Garfield used four main sources to come up with what she believes are the 12 most common universal dream themes: her own 50+ years' worth of dream journals; the literature on dreaming; the dreams of people which she has been collecting for more than 35 years; and the 500+ dreams that people around the world have submitted to her website. The twelve themes are all negative/ nightmarish--she says these are more common than positive dreams because they are more useful in helping us identify and solve problems--but she gives the positive version of each theme as well. So, are you ready to hear what the 12 themes are? These are listed in order from most to least common, with the positive version of the theme in parenthesis:
1. Being chased or attacked (being embraced or loved)
2. Falling or drowning (flying, swimming, or dancing joyfully)
3. Being lost or trapped (discovering new spaces)
4. Being naked or inappropriately dressed in public (being well dressed)
5. Being accidentally injured, ill, or dying (being healed, born, or reborn)
6. Being in a natural or man-made disaster (natural beauty, miracles, or rituals)
7. Having trouble taking a test or other poor performance (fine performance)
8. Having trouble with a car or other transport (vehicular pleasure)
9. Missing a boat or some other transportation (pleasant travel)
10. Having a house or property lost or damaged (house or property improvement)
11. Having trouble operating a telephone or machine (smooth operation)
12. Being menaced by a spirit (being guided by a spirit)
She addresses each of these themes in its own chapter, going into great detail about the specific motifs you might see. For instance, within the theme of natural or man-made disaster, the most common motifs are earthquakes, tidal waves or floods, fires, hurricanes, blizzards or cold, et cetera. If this is at all interesting to you, I recommend you check this book out and do some more in-depth reading on the themes that you recognize. She explains techniques to help you move from the negative to the positive versions of your dream themes.

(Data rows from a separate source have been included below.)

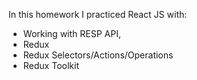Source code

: In this homework I practiced React JS with:
- Working with RESP API,
- Redux
- Redux Selectors/Actions/Operations
- Redux Toolkit

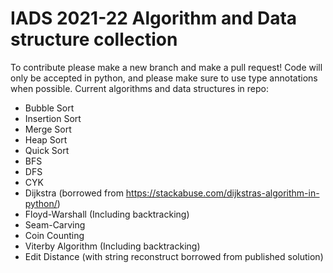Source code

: # IADS 2021-22 Algorithm and Data structure collection

To contribute please make a new branch and make a pull request! Code will only be accepted in python, and please make sure to use type annotations when possible.
Current algorithms and data structures in repo:

- Bubble Sort
- Insertion Sort
- Merge Sort
- Heap Sort
- Quick Sort
- BFS
- DFS
- CYK
- Dijkstra (borrowed from https://stackabuse.com/dijkstras-algorithm-in-python/)
- Floyd-Warshall (Including backtracking)
- Seam-Carving
- Coin Counting 
- Viterby Algorithm (Including backtracking)
- Edit Distance (with string reconstruct borrowed from published solution)
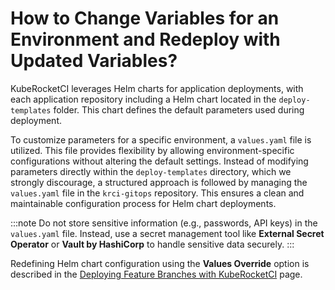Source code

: # How to Change Variables for an Environment and Redeploy with Updated Variables?

<head>
  <link rel="canonical" href="https://docs.kuberocketci.io/faq/how-to/application-deployment/change-environment-variables-redeploy" />
</head>


KubeRocketCI leverages Helm charts for application deployments, with each application repository including a Helm chart located in the `deploy-templates` folder. This chart defines the default parameters used during deployment.

To customize parameters for a specific environment, a `values.yaml` file is utilized. This file provides flexibility by allowing environment-specific configurations without altering the default settings. Instead of modifying parameters directly within the `deploy-templates` directory, which we strongly discourage, a structured approach is followed by managing the `values.yaml` file in the `krci-gitops` repository. This ensures a clean and maintainable configuration process for Helm chart deployments.

:::note
Do not store sensitive information (e.g., passwords, API keys) in the `values.yaml` file. Instead, use a secret management tool like **External Secret Operator** or **Vault by HashiCorp** to handle sensitive data securely.
:::

Redefining Helm chart configuration using the **Values Override** option is described in the [Deploying Feature Branches with KubeRocketCI](/docs/use-cases/deploy-application-from-feature-branch) page.
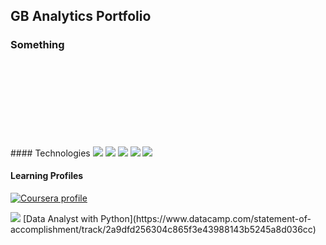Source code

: ## GB Analytics Portfolio


### Something

<br>
<br>
<br>
<br>
<br>
<br>
<br>
<br>
#### Technologies
<img src="https://img.shields.io/badge/Linux-FCC624?style=for-the-badge&logo=linux&logoColor=black"> <img src="https://img.shields.io/badge/Python-FFD43B?style=for-the-badge&logo=python&logoColor=blue"> <img src="https://img.shields.io/badge/PostgreSQL-316192?style=for-the-badge&logo=postgresql&logoColor=white"> <img src="https://img.shields.io/badge/Tableau-E97627?style=for-the-badge&logo=Tableau&logoColor=white"> <img src="https://img.shields.io/badge/Plotly-239120?style=for-the-badge&logo=plotly&logoColor=white">

#### Learning Profiles
<a href="https://www.coursera.org/user/5a55152e56eccb9f5a4889a9e0cb0e14"><img src="https://img.shields.io/badge/Coursera-0056D2?style=for-the-badge&logo=Coursera&logoColor=white" alt="Coursera profile"/></a>

<img src="https://img.shields.io/badge/Datacamp-05192D?style=for-the-badge&logo=datacamp&logoColor=65FF8F">
[Data Analyst with Python](https://www.datacamp.com/statement-of-accomplishment/track/2a9dfd256304c865f3e43988143b5245a8d036cc)

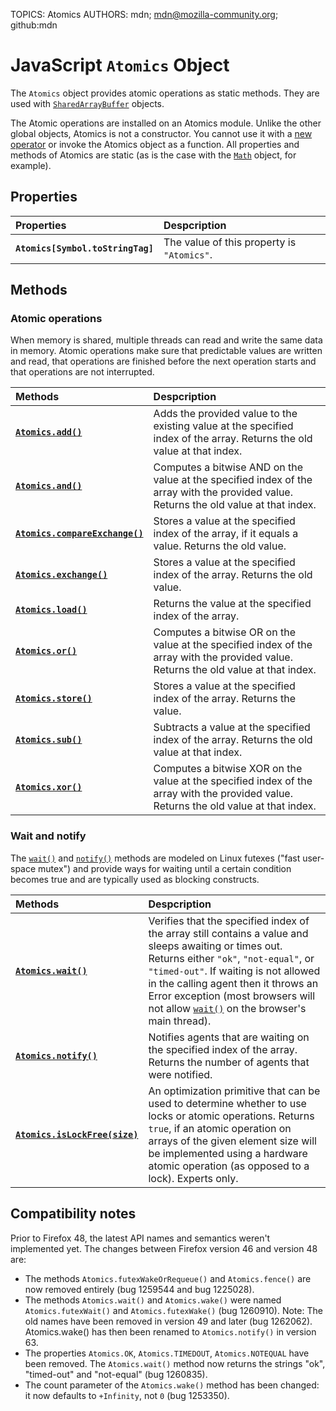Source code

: TOPICS: Atomics
AUTHORS: mdn; mdn@mozilla-community.org; github:mdn

# JavaScript `Atomics` Object

The `Atomics` object provides atomic operations as static methods.
They are used with [`SharedArrayBuffer`](/en/webfrontend/SharedArrayBuffer) objects.

The Atomic operations are installed on an Atomics module.
Unlike the other global objects, Atomics is not a constructor.
You cannot use it with a
[new operator](/en/webfrontend/new_operator) or invoke the Atomics object as a function.
All properties and methods of Atomics are static (as is the case with the
[`Math`](/en/webfrontend/Math) object, for example).

## Properties

| Properties | Despcription |
| :-- | :-- |
|**`Atomics[Symbol.toStringTag]`**|The value of this property is `"Atomics"`.|

## Methods

### Atomic operations

When memory is shared, multiple threads can read and write the same data in memory.
Atomic operations make sure that predictable values are written and read,
that operations are finished before the next operation starts and that operations are not interrupted.

| Methods | Despcription |
| :-- | :-- |
|**[`Atomics.add()`](/en/webfrontend/Atomics.add)**| Adds the provided value to the existing value at the specified index of the array. Returns the old value at that index.|
|**[`Atomics.and()`](/en/webfrontend/Atomics.and)**| Computes a bitwise AND on the value at the specified index of the array with the provided value. Returns the old value at that index.|
|**[`Atomics.compareExchange()`](/en/webfrontend/Atomics.compareExchange)**| Stores a value at the specified index of the array, if it equals a value. Returns the old value.|
|**[`Atomics.exchange()`](/en/webfrontend/Atomics.exchange)**| Stores a value at the specified index of the array. Returns the old value.|
|**[`Atomics.load()`](/en/webfrontend/Atomics.load)**| Returns the value at the specified index of the array.|
|**[`Atomics.or()`](/en/webfrontend/Atomics.or)**| Computes a bitwise OR on the value at the specified index of the array with the provided value. Returns the old value at that index.|
|**[`Atomics.store()`](/en/webfrontend/Atomics.store)**| Stores a value at the specified index of the array. Returns the value.|
|**[`Atomics.sub()`](/en/webfrontend/Atomics.sub)**| Subtracts a value at the specified index of the array. Returns the old value at that index.|
|**[`Atomics.xor()`](/en/webfrontend/Atomics.xor)**| Computes a bitwise XOR on the value at the specified index of the array with the provided value. Returns the old value at that index.|

### Wait and notify

The [`wait()`](/en/webfrontend/Atomics.wait) and [`notify()`](/en/webfrontend/Atomics.notify) methods
are modeled on Linux futexes ("fast user-space mutex") and provide ways for waiting until a certain
condition becomes true and are typically used as blocking constructs.

| Methods | Despcription |
| :-- | :-- |
|**[`Atomics.wait()`](/en/webfrontend/Atomics.wait)**| Verifies that the specified index of the array still contains a value and sleeps awaiting or times out. Returns either `"ok"`, `"not-equal"`, or `"timed-out"`. If waiting is not allowed in the calling agent then it throws an Error exception (most browsers will not allow [`wait()`](/en/webfrontend/Atomics.wait) on the browser's main thread).|
|**[`Atomics.notify()`](/en/webfrontend/Atomics.notify)**| Notifies agents that are waiting on the specified index of the array. Returns the number of agents that were notified.|
|**[`Atomics.isLockFree(size)`](/en/webfrontend/Atomics.isLockFree)**| An optimization primitive that can be used to determine whether to use locks or atomic operations. Returns `true`, if an atomic operation on arrays of the given element size will be implemented using a hardware atomic operation (as opposed to a lock). Experts only.|

## Compatibility notes

Prior to Firefox 48, the latest API names and semantics weren't implemented yet.
The changes between Firefox version 46 and version 48 are:

- The methods `Atomics.futexWakeOrRequeue()` and `Atomics.fence()` are now removed entirely
  (bug 1259544 and bug 1225028).
- The methods `Atomics.wait()` and `Atomics.wake()` were named `Atomics.futexWait()`
  and `Atomics.futexWake()` (bug 1260910). Note: The old names have been removed in version 49
  and later (bug 1262062). Atomics.wake() has then been renamed to `Atomics.notify()` in version 63.
- The properties `Atomics.OK`, `Atomics.TIMEDOUT`, `Atomics.NOTEQUAL` have been removed.
  The `Atomics.wait()` method now returns the strings "ok", "timed-out" and "not-equal" (bug 1260835).
- The count parameter of the `Atomics.wake()` method has been changed: it now defaults to `+Infinity`,
  not `0` (bug 1253350).
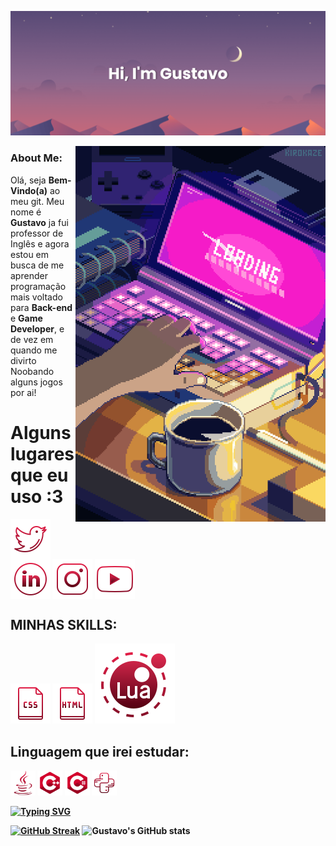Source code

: ![MasterHead](banner.png)

<img align="right" alt="coding" width=400 src="git.gif">
<h3 aligh="left">About Me:</h3>
<p align="left">Olá, seja <b>Bem-Vindo(a)</b> ao meu git. Meu nome é <b>Gustavo</b> ja fui professor de Inglês e agora estou em busca de me aprender  programação mais voltado para <strong>Back-end</strong> e <strong>Game Developer</strong>, e de vez em quando me divirto Noobando alguns jogos por ai!</p>

<h1 align="left"><strong> Alguns lugares que eu uso :3</h1>
<p align="left">
<a href="seu link" target="blank"><img align="center" src="img/twitter.svg" alt="" height="64" width="64"/></a>
<a href="seu link" target="blank"><img align="center" src="img/ID.svg" alt="" height="64" width="64" /></a>
<a href="seu link" target="blank"><img align="center" src="img/instagram.svg" alt="" height="64" width="64" /></a>
<a href="seu link" target="blank"><img align="center" src="img/youtube.svg" alt="" height="64" width="64" /></a>
</p>
<h2 align="left"><strong>MINHAS SKILLS:</h2>
<p align="left"> <img src="img/css.png"/>
<img src="img/html.png"/>
<img src="img/lua.svg"/>


<h2 align="left"><strong>Linguagem que irei estudar:</h2>

<img src="img/java.svg" width = 40/>
<img src="img/C++.svg" width = 40 />
<img src="img/C.svg" width = 40/>
<img src="img/python.svg" width = 40 />


<a href="https://git.io/typing-svg"><img src="https://readme-typing-svg.demolab.com/?font=Fira+Code&pause=1000&color=E21D46&width=435&lines=Please+stand+by...;I+will+get+my+coffee." alt="Typing SVG" /></a>

[![GitHub Streak](https://streak-stats.demolab.com?user=devgustaR&theme=dracula)](https://git.io/streak-stats)
![Gustavo's GitHub stats](https://github-readme-stats.vercel.app/api?username=devGustaR&show_icons=true&theme=dracula)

I feel inspired by her plea that we all make a personal dream journal and start recording our dreams each morning. I actually have a dream journal that I began keeping in high school or college, but it does not have very many entries and I haven't written in it for a long time. She gives directions for keeping your journal, including the interesting observation that you will be more able to remember your dreams upon waking if you keep your eyes closed and try to stay in the same position you were in when you awoke. With your eyes still closed, after you have recorded what you can (writing with your eyes closed, or using a voice recorder), she recommends that you gently roll your body into another of your favorite sleeping positions, at which point you may recall even more dreams. She says that our sleeping position appears to have an impact on the kinds of dreams we have (!)
If you are wondering, why bother recording my dreams? I'll tell you. You can learn a lot of cool stuff about yourself from your dreams. If that isn't a good enough reason, try this: reading your old dreams is extremely entertaining. And if neither of these is compelling, I will simply remind you that Stephanie Meyer's inspiration for Bella and Edward came from a vivid dream that she recorded and then started writing from. You, too, could make millions and become famous, just by keeping a record of your sleeping stories. And with that, I bid you not sweet, but lucrative dreams.